### Dataset excerpts:
-*-

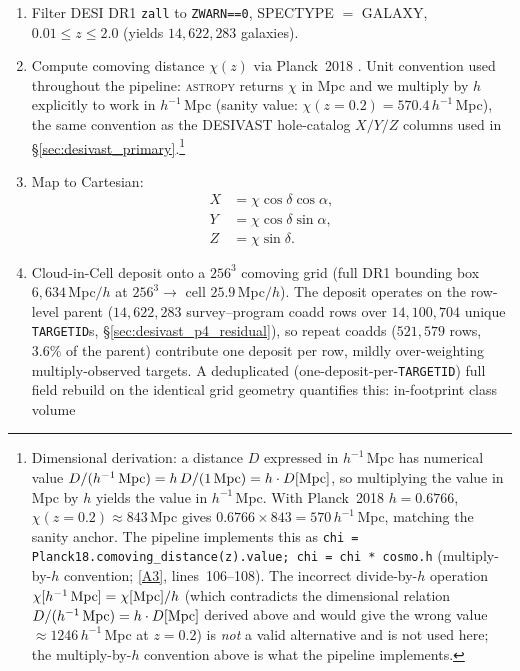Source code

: \documentclass[twocolumn,linenumbers]{aastex702}
\newcommand{\repoBase}{https://github.com/Hubify-Projects/bigbounce/blob/main}
\begin{document}
\begin{enumerate}
\item Filter DESI DR1 \texttt{zall} to \texttt{ZWARN==0}, SPECTYPE
$=$ GALAXY, $0.01 \le z \le 2.0$ (yields $14{,}622{,}283$ galaxies).
\item Compute comoving distance $\chi(z)$ via Planck~2018
\cite{Planck2018cosmoparams}. Unit convention used throughout the
pipeline: \textsc{astropy} returns $\chi$ in Mpc and we multiply by
$h$ explicitly to work in $h^{-1}$\,Mpc (sanity value:
$\chi(z\!=\!0.2) = 570.4\,h^{-1}$\,Mpc), the same convention as the
DESIVAST hole-catalog $X/Y/Z$ columns used in
\S\ref{sec:desivast_primary}.\footnote{Dimensional derivation:
a distance $D$ expressed in $h^{-1}$\,Mpc has numerical value
$D/(h^{-1}\,{\rm Mpc}) = h\,D/(1\,{\rm Mpc}) = h\cdot D[{\rm Mpc}]$, so
multiplying the value in Mpc by $h$ yields the value in $h^{-1}$\,Mpc.
With Planck~2018 $h=0.6766$, $\chi(z\!=\!0.2)\!\approx\!843$\,Mpc gives
$0.6766 \times 843 = 570\,h^{-1}$\,Mpc, matching the sanity anchor.
The pipeline implements this as
\texttt{chi = Planck18.comoving\_distance(z).value;
chi = chi * cosmo.h} (multiply-by-$h$ convention;
\href{\repoBase/pipelines/p5\_desi\_chirality/env\_finder/01\_compute\_vweb.py}{[A3]},
lines~106--108). The incorrect divide-by-$h$ operation
$\chi[h^{-1}\,{\rm Mpc}] = \chi[{\rm Mpc}]/h$ (which contradicts the
dimensional relation $D/(h^{-1}\,{\rm Mpc}) = h\cdot D[{\rm Mpc}]$ derived
above and would give the wrong value ${\approx}1246\,h^{-1}$\,Mpc at
$z=0.2$) is \emph{not} a valid alternative and is not used here; the
multiply-by-$h$ convention above is what the pipeline implements.}
\item Map to Cartesian:
\[
\begin{aligned}
X &= \chi\cos\delta\cos\alpha, \\
Y &= \chi\cos\delta\sin\alpha, \\
Z &= \chi\sin\delta.
\end{aligned}
\]
\item Cloud-in-Cell deposit onto a $256^3$ comoving grid (full DR1
bounding box $6{,}634$\,Mpc$/h$ at $256^3 \to$ cell $25.9$\,Mpc$/h$).
The deposit operates on the row-level parent ($14{,}622{,}283$
survey--program coadd rows over $14{,}100{,}704$ unique
\texttt{TARGETID}s, \S\ref{sec:desivast_p4_residual}), so repeat
coadds ($521{,}579$ rows, $3.6\%$ of the parent) contribute one
deposit per row, mildly over-weighting multiply-observed targets. A
deduplicated (one-deposit-per-\texttt{TARGETID}) full field rebuild on
the identical grid geometry quantifies this: in-footprint class volume

\end{enumerate}
\end{document}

-*-

### Task requirements:
The required output is the exact lines from the opening line of the entries through the line with "chi = chi *", inclusive, without pictures.

### Exercise result:
Source code

: \documentclass[twocolumn,linenumbers]{aastex702}
\newcommand{\repoBase}{https://github.com/Hubify-Projects/bigbounce/blob/main}
\begin{document}
\begin{enumerate}
\item Filter DESI DR1 \texttt{zall} to \texttt{ZWARN==0}, SPECTYPE
$=$ GALAXY, $0.01 \le z \le 2.0$ (yields $14{,}622{,}283$ galaxies).
\item Compute comoving distance $\chi(z)$ via Planck~2018
\cite{Planck2018cosmoparams}. Unit convention used throughout the
pipeline: \textsc{astropy} returns $\chi$ in Mpc and we multiply by
$h$ explicitly to work in $h^{-1}$\,Mpc (sanity value:
$\chi(z\!=\!0.2) = 570.4\,h^{-1}$\,Mpc), the same convention as the
DESIVAST hole-catalog $X/Y/Z$ columns used in
\S\ref{sec:desivast_primary}.\footnote{Dimensional derivation:
a distance $D$ expressed in $h^{-1}$\,Mpc has numerical value
$D/(h^{-1}\,{\rm Mpc}) = h\,D/(1\,{\rm Mpc}) = h\cdot D[{\rm Mpc}]$, so
multiplying the value in Mpc by $h$ yields the value in $h^{-1}$\,Mpc.
With Planck~2018 $h=0.6766$, $\chi(z\!=\!0.2)\!\approx\!843$\,Mpc gives
$0.6766 \times 843 = 570\,h^{-1}$\,Mpc, matching the sanity anchor.
The pipeline implements this as
\texttt{chi = Planck18.comoving\_distance(z).value;
chi = chi * cosmo.h} (multiply-by-$h$ convention;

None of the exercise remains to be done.